The Story
Why it exists.
The beginning
Eshu takes its name from a figure in Yoruba mythology, the trickster god who knows every language spoken on earth, who stands at the crossroads between the divine and the human. In the mythology, Eshu is the messenger between worlds, the one who guards thresholds and disrupts order with laughter. This fragrance channels that same energy, a scent that refuses to sit still, that shifts as you move through a room. The composition draws from that crossroads spirit, layering smoky resins against sharp mineral tones, warm spices against cool woods. It's a fragrance that demands attention without begging for it, that arrives like someone who already knows everyone in the room.

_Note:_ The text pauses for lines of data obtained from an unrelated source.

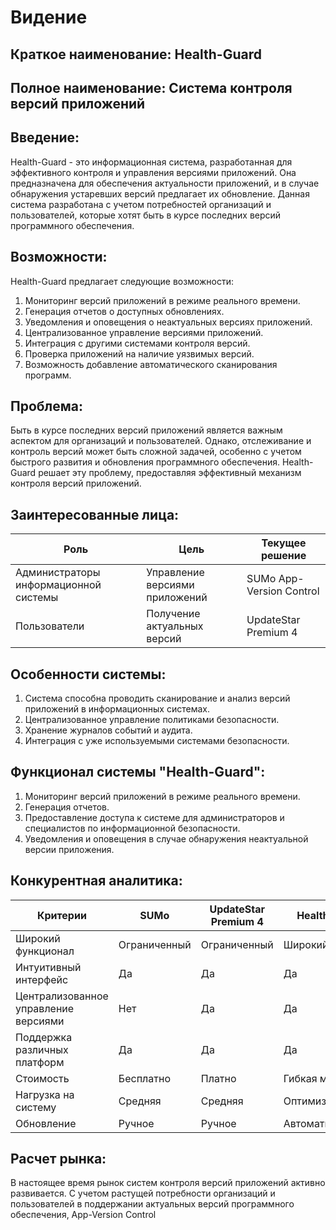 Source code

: # Видение

## Краткое наименование: Health-Guard

## Полное наименование: Система контроля версий приложений

## Введение:
Health-Guard - это информационная система, разработанная для эффективного контроля и управления версиями приложений. Она предназначена для обеспечения актуальности приложений, и в случае обнаружения устаревших версий предлагает их обновление. Данная система разработана с учетом потребностей организаций и пользователей, которые хотят быть в курсе последних версий программного обеспечения.

## Возможности:
Health-Guard предлагает следующие возможности:

1. Мониторинг версий приложений в режиме реального времени.
2. Генерация отчетов о доступных обновлениях.
3. Уведомления и оповещения о неактуальных версиях приложений.
4. Централизованное управление версиями приложений.
5. Интеграция с другими системами контроля версий.
6. Проверка приложений на наличие уязвимых версий.
7. Возможность добавление автоматического сканирования программ.

## Проблема:
Быть в курсе последних версий приложений является важным аспектом для организаций и пользователей. Однако, отслеживание и контроль версий может быть сложной задачей, особенно с учетом быстрого развития и обновления программного обеспечения. Health-Guard решает эту проблему, предоставляя эффективный механизм контроля версий приложений.

## Заинтересованные лица:

| Роль              | Цель               | Текущее решение |
|-------------------|--------------------|----------------|
| Администраторы информационной системы   | Управление  версиями   приложений    | SUMo  App-Version   Control         |
| Пользователи      | Получение   актуальных версий       | UpdateStar   Premium 4   |

## Особенности системы:

1. Система способна проводить сканирование и анализ версий приложений в информационных системах.
2. Централизованное управление политиками безопасности.
3. Хранение журналов событий и аудита.
4. Интеграция с уже используемыми системами безопасности.

## Функционал системы "Health-Guard":

1. Мониторинг версий приложений в режиме реального времени.
2. Генерация отчетов.
3. Предоставление доступа к системе для администраторов и специалистов по информационной безопасности.
4. Уведомления и оповещения в случае обнаружения неактуальной версии приложения.


## Конкурентная аналитика:

| Критерии             | SUMo                  | UpdateStar Premium 4 | Health-Guard |
|----------------------|-----------------------|----------------------|---------------------|
| Широкий функционал   | Ограниченный           | Ограниченный          | Широкий              |
| Интуитивный интерфейс| Да                    | Да                   | Да                  |
| Централизованное  управление версиями   | Нет                   | Да                   | Да                  |
| Поддержка различных платформ | Да                    | Да                   | Да                  |
| Стоимость            | Бесплатно              | Платно                | Гибкая модель        |
| Нагрузка на систему  | Средняя                | Средняя               | Оптимизированная     |
| Обновление           | Ручное                 | Ручное               | Автоматическое       |


## Расчет рынка:
В настоящее время рынок систем контроля версий приложений активно развивается. С учетом растущей потребности организаций и пользователей в поддержании актуальных версий программного обеспечения, App-Version Control
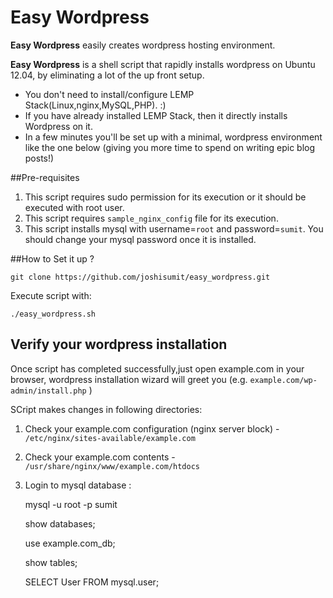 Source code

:# Easy Wordpress

**Easy Wordpress** easily creates wordpress hosting environment.

**Easy Wordpress** is a shell script that rapidly installs wordpress on Ubuntu 12.04, by eliminating a lot of the up front setup.

- You don't need to install/configure LEMP Stack(Linux,nginx,MySQL,PHP). :)
- If you have already installed LEMP Stack, then it directly installs Wordpress on it.
- In a few minutes you'll be set up with a minimal, wordpress environment like the one below 
(giving you more time to spend on writing epic blog posts!)
 


##Pre-requisites

1. This script requires sudo permission for its execution or it should be executed with root user.
2. This script requires `sample_nginx_config` file for its execution.
3. This script installs mysql with username=`root` and password=`sumit`. You should change your mysql password once it is installed.


##How to Set it up ?

    git clone https://github.com/joshisumit/easy_wordpress.git
    
Execute script with:

    ./easy_wordpress.sh
    
    
## Verify your wordpress installation

Once script has completed successfully,just open example.com in your browser, wordpress installation wizard will greet you (e.g. `example.com/wp-admin/install.php` )

SCript makes changes in following directories:

1. Check your example.com configuration (nginx server block) - `/etc/nginx/sites-available/example.com`
2. Check your example.com contents - `/usr/share/nginx/www/example.com/htdocs`
3. Login to mysql database :




    mysql -u root -p sumit
    
    show databases;
    
    use example.com_db;
    
    show tables;
    
    SELECT User FROM mysql.user;

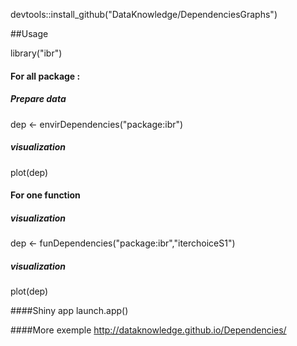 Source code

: devtools::install_github("DataKnowledge/DependenciesGraphs")

##Usage

library("ibr")

#### For all package :
##### Prepare data
dep <- envirDependencies("package:ibr")
##### visualization
plot(dep)

#### For one function
##### visualization
dep <- funDependencies("package:ibr","iterchoiceS1")
##### visualization
plot(dep)


####Shiny app
launch.app()

####More exemple 
http://dataknowledge.github.io/Dependencies/ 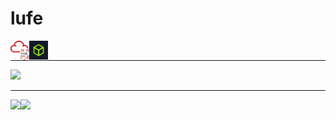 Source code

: # lufe

<a href="https://tryhackme.com/p/lufe">
  <img align="left" width="30px" src="tryhackme.svg" />
</a>  
<a href="https://app.hackthebox.eu/login">
  <img align="left" width="30px" src="hackthebox.svg" />
</a>  
<br>

---

<div>
  <img width=500 src="https://github-profile-trophy.vercel.app/?username=lufeee&column=7&theme=onedark"/>
</div>

---

<div>
  <img height="170" align="left" src="https://github-readme-stats.vercel.app/api?username=lufeee&count_private=true&include_all_commits=true&theme=onedark" />
  <img src="https://github-readme-stats.vercel.app/api/top-langs/?username=lufeee&layout=compact&theme=onedark" />
</div>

The structure is unusual. Eshu opens already mid-sentence, black pepper and Ambroxan arriving together, sharp and mineral, before Atlas cedar fills the space with dry wood. The heart piles on complexity: frankincense and elemi resin as smoke, tobacco absolute and cognac as warmth, hay absolute and ash tree as the smell of something left in the sun. Castoreum anchors it all. Prin didn't. It's the tell. That's what makes this work, nothing is hidden, everything is offered. The mineral clarity of the opening doesn't fight the dry wood that follows, it anticipates it.
The evolution
The opening arrives sharp and mineral, black pepper's bite meeting Ambroxan's clarity alongside Atlas cedar's dry wood. No polite preamble here. Frankincense and elemi resin layer in, smoke rising from the heart of the composition. Tobacco absolute and cognac deepen the warmth. Nutmeg, cinnamon, and cumin add spice that stays on the tongue. The cumin reads animal, almost feral, and it doesn't apologize. By the second hour, the castoreum surfaces, shifting the fragrance from smoky-warm to something close and alive. Oakmoss grounds it. The drydown settles into a quiet tobacco-cognac warmth that stays close, something someone near will notice. The fragrance moves through its phases like a conversation that starts bold and ends intimate.
Cultural impact
Eshu draws from Yoruba mythology, where the deity Eshu represents the trickster and the space between order and chaos, a concept translated into olfactory tension. The fragrance positions itself within a lineage of creators who treat fragrance as cultural commentary rather than mere luxury product. It refuses to be merely pleasant, instead demanding engagement and rewarding attention.